Agriculturally intensive plains, particularly Punjab and Haryana, stand among the weakest in environmental capacity due to shrinking forest cover and alarming groundwater extraction rates.
India’s efforts to secure climate-resilient food systems have taken a significant step forward according to a new assessment by the ICAR–National Institute of Agricultural Economics and Policy Research (NIAP), which maps resilience levels across the country’s 14 agro-climatic zones. The study, based on 26 environmental, technological, socio-economic and institutional indicators, concludes that resilience to climate stress varies sharply across regions – demanding tailored interventions rather than one-size-fits-all policymaking.
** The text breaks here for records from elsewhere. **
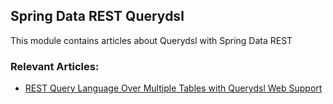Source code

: ## Spring Data REST Querydsl

This module contains articles about Querydsl with Spring Data REST

### Relevant Articles:
- [REST Query Language Over Multiple Tables with Querydsl Web Support](http://www.baeldung.com/rest-querydsl-multiple-tables)
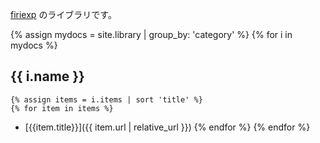 <a href='/users/firiexp' color="#0000FF"><span class='user-blue'>firiexp</span></a> のライブラリです。

{% assign mydocs = site.library | group_by: 'category' %}
{% for i in mydocs %}
## {{ i.name }}
    {% assign items = i.items | sort 'title' %}
    {% for item in items %}
* [{{item.title}}]({{ item.url | relative_url }})
    {% endfor %}
{% endfor %}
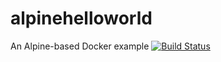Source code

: # alpinehelloworld
An Alpine-based Docker example
[![Build Status](http://127.0.0.1:8080/buildStatus/icon?job=production)](http://127.0.0.1:8080/job/production/) 
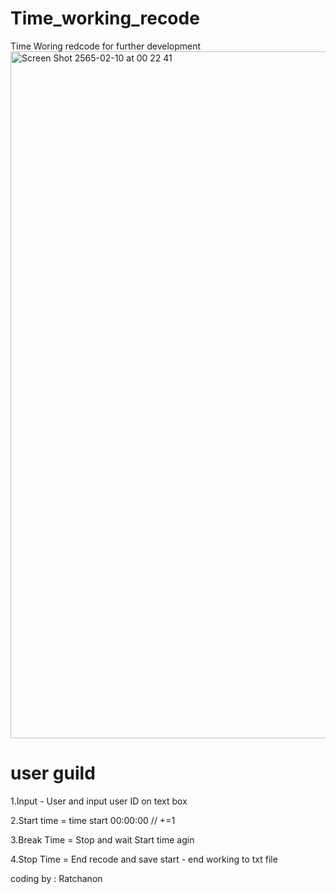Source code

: # Time_working_recode
Time Woring redcode  for further development
<img width="1099" alt="Screen Shot 2565-02-10 at 00 22 41" src="https://user-images.githubusercontent.com/78460477/153255724-f56412cd-7c6b-4598-9402-5b1dfa6967e4.png">

<h1>user guild</h1>
<p>1.Input - User and input user ID on text box </p> 
<p>2.Start time = time start 00:00:00 // +=1  </p>
<p>3.Break Time = Stop and wait Start time agin </p> 
<p>4.Stop Time = End recode and save start - end working to txt file  </p>
<p>coding by : Ratchanon</p>
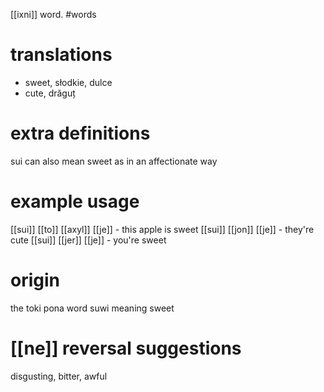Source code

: [[ixni]] word.
#words
# translations
- sweet, słodkie, dulce
- cute, drăguț
# extra definitions
sui can also mean sweet as in an affectionate way 
# example usage
[[sui]] [[to]] [[axyl]] [[je]] - this apple is sweet
[[sui]] [[jon]] [[je]] - they're cute
[[sui]] [[jer]] [[je]] - you're sweet 
# origin
the toki pona word suwi meaning sweet
# [[ne]] reversal suggestions 
disgusting, bitter, awful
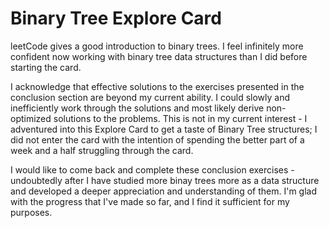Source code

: # Binary Tree Explore Card
leetCode gives a good introduction to binary trees. I feel infinitely more confident now working with binary tree data structures than I did before starting the card. 

I acknowledge that effective solutions to the exercises presented in the conclusion section are beyond my current ability. I could slowly and inefficiently work through the solutions and most likely derive non-optimized solutions to the problems. This is not in my current interest - I adventured into this Explore Card to get a taste of Binary Tree structures; I did not enter the card with the intention of spending the better part of a week and a half struggling through the card. 

I would like to come back and complete these conclusion exercises - undoubtedly after I have studied more binay trees more as a data structure and developed a deeper appreciation and understanding of them. I'm glad with the progress that I've made so far, and I find it sufficient for my purposes.

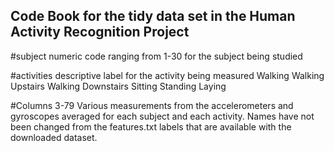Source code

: ## Code Book for the tidy data set in the Human Activity Recognition Project

#subject
numeric code ranging from 1-30 for the subject being studied

#activities
descriptive label for the activity being measured
Walking
Walking Upstairs
Walking Downstairs
Sitting
Standing
Laying

#Columns 3-79
Various measurements from the accelerometers and gyroscopes averaged
for each subject and each activity.  Names have not been changed 
from the features.txt labels that are available with the downloaded 
dataset.  
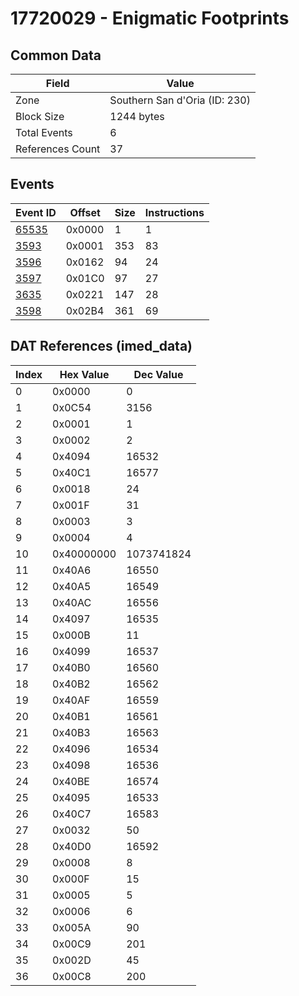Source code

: # 17720029 - Enigmatic Footprints

## Common Data

| Field            | Value                         |
|------------------|-------------------------------|
| Zone             | Southern San d'Oria (ID: 230) |
| Block Size       | 1244 bytes                    |
| Total Events     | 6                             |
| References Count | 37                            |

## Events

| Event ID            | Offset   |   Size |   Instructions |
|---------------------|----------|--------|----------------|
| [65535](./65535.md) | 0x0000   |      1 |              1 |
| [3593](./3593.md)   | 0x0001   |    353 |             83 |
| [3596](./3596.md)   | 0x0162   |     94 |             24 |
| [3597](./3597.md)   | 0x01C0   |     97 |             27 |
| [3635](./3635.md)   | 0x0221   |    147 |             28 |
| [3598](./3598.md)   | 0x02B4   |    361 |             69 |

## DAT References (imed_data)

|   Index | Hex Value   |   Dec Value |
|---------|-------------|-------------|
|       0 | 0x0000      |           0 |
|       1 | 0x0C54      |        3156 |
|       2 | 0x0001      |           1 |
|       3 | 0x0002      |           2 |
|       4 | 0x4094      |       16532 |
|       5 | 0x40C1      |       16577 |
|       6 | 0x0018      |          24 |
|       7 | 0x001F      |          31 |
|       8 | 0x0003      |           3 |
|       9 | 0x0004      |           4 |
|      10 | 0x40000000  |  1073741824 |
|      11 | 0x40A6      |       16550 |
|      12 | 0x40A5      |       16549 |
|      13 | 0x40AC      |       16556 |
|      14 | 0x4097      |       16535 |
|      15 | 0x000B      |          11 |
|      16 | 0x4099      |       16537 |
|      17 | 0x40B0      |       16560 |
|      18 | 0x40B2      |       16562 |
|      19 | 0x40AF      |       16559 |
|      20 | 0x40B1      |       16561 |
|      21 | 0x40B3      |       16563 |
|      22 | 0x4096      |       16534 |
|      23 | 0x4098      |       16536 |
|      24 | 0x40BE      |       16574 |
|      25 | 0x4095      |       16533 |
|      26 | 0x40C7      |       16583 |
|      27 | 0x0032      |          50 |
|      28 | 0x40D0      |       16592 |
|      29 | 0x0008      |           8 |
|      30 | 0x000F      |          15 |
|      31 | 0x0005      |           5 |
|      32 | 0x0006      |           6 |
|      33 | 0x005A      |          90 |
|      34 | 0x00C9      |         201 |
|      35 | 0x002D      |          45 |
|      36 | 0x00C8      |         200 |
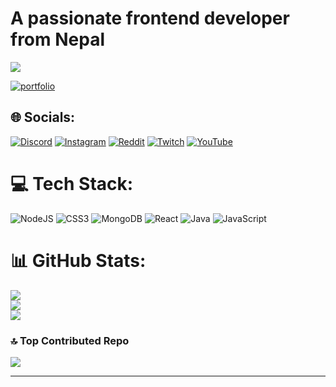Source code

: # A passionate frontend developer from Nepal 
[![](https://visitcount.itsvg.in/api?id=cli3nterr&icon=0&color=12)](https://visitcount.itsvg.in)

[![portfolio](https://img.shields.io/badge/my_portfolio-000?style=for-the-badge&logo=ko-fi&logoColor=white)](https://clienterr.com/)


## 🌐 Socials:
[![Discord](https://img.shields.io/badge/Discord-%237289DA.svg?logo=discord&logoColor=white)](https://discord.gg/clienterrverse-1207374906296246282) [![Instagram](https://img.shields.io/badge/Instagram-%23E4405F.svg?logo=Instagram&logoColor=white)](https://instagram.com/clienterr_) [![Reddit](https://img.shields.io/badge/Reddit-%23FF4500.svg?logo=Reddit&logoColor=white)](https://reddit.com/user/clienterr) [![Twitch](https://img.shields.io/badge/Twitch-%239146FF.svg?logo=Twitch&logoColor=white)](https://twitch.tv/clienterr) [![YouTube](https://img.shields.io/badge/YouTube-%23FF0000.svg?logo=YouTube&logoColor=white)](https://youtube.com/@clienterr) 

# 💻 Tech Stack:
![NodeJS](https://img.shields.io/badge/node.js-6DA55F?style=for-the-badge&logo=node.js&logoColor=white) ![CSS3](https://img.shields.io/badge/css3-%231572B6.svg?style=for-the-badge&logo=css3&logoColor=white) ![MongoDB](https://img.shields.io/badge/MongoDB-%234ea94b.svg?style=for-the-badge&logo=mongodb&logoColor=white) ![React](https://img.shields.io/badge/react-%2320232a.svg?style=for-the-badge&logo=react&logoColor=%2361DAFB) ![Java](https://img.shields.io/badge/java-%23ED8B00.svg?style=for-the-badge&logo=openjdk&logoColor=white) ![JavaScript](https://img.shields.io/badge/javascript-%23323330.svg?style=for-the-badge&logo=javascript&logoColor=%23F7DF1E)
# 📊 GitHub Stats:
![](https://github-readme-stats.vercel.app/api?username=aayushagrawall&theme=dark&hide_border=true&include_all_commits=true&count_private=true)<br/>
![](https://github-readme-streak-stats.herokuapp.com/?user=aayushagrawall&theme=dark&hide_border=true)<br/>
![](https://github-readme-stats.vercel.app/api/top-langs/?username=aayushagrawall&theme=dark&hide_border=true&include_all_commits=true&count_private=true&layout=compact)

### 🔝 Top Contributed Repo
![](https://github-contributor-stats.vercel.app/api?username=aayushagrawall&limit=5&theme=dark&combine_all_yearly_contributions=true)

---



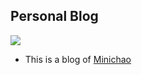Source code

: ## Personal Blog
![](http://okj8snz5g.bkt.clouddn.com/blog/bloggithub.png)
- This is a blog of [Minichao](http://minichao.me)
A Composite Climate Resilience Index
Researchers compiled indicators ranging from rainfall deviations and groundwater extraction to crop diversification, literacy, farm credit and institutional access. Using district-level data, the values were standardised and aggregated using weighted scores derived from Principal Component Analysis. A Climate Resilient Agriculture (CRA) Index was constructed for each agro-climatic zone as well as 616 districts, ranking them into high, medium and low resilience categories.
The index does not measure absolute resilience but relative capacity to withstand climate stress. This means a region classified as ‘high resilience’ is only stronger compared to other regions, not necessarily shielded from climate risks.
Fragile Plains Versus Forested Hills
Environmental indicators show a story of extremes. Zones with strong forest cover – such as the Eastern and Western Himalayan regions, Eastern Plateau and Hills and West Coast Plains – rank high in ecosystem resilience. Meanwhile, agriculturally intensive plains, particularly Punjab and Haryana, stand among the weakest in environmental capacity due to shrinking forest cover and alarming groundwater extraction rates.
Rainfall volatility compounds vulnerabilities. Western and Middle Gangetic Plains recorded the highest rainfall deviations between 1991–2015, while arid western regions face expanding wastelands and depleted water tables. In contrast, north-eastern states and coastal belts benefit from natural buffers, though they are not immune to extreme weather shocks.
Indo-Gangetic Plains Lead, Plateaus Lag
Technology-linked indicators reveal that farming systems across the Indo-Gangetic Plains – covering Punjab, Haryana, Uttar Pradesh, Bihar and West Bengal – possess high resilience due to irrigation access, cropping intensity and food grain productivity. Fertiliser use, livestock density and cultivated area also favour these zones.
However, this technological advantage stands in sharp contrast with plateau and hill systems, where irrigation access remains patchy and fertiliser use is constrained by terrain and farm size. The Himalayan region and Western Dry Zone are among the weakest performers technologically, underscoring a development gap that parallels environmental stress.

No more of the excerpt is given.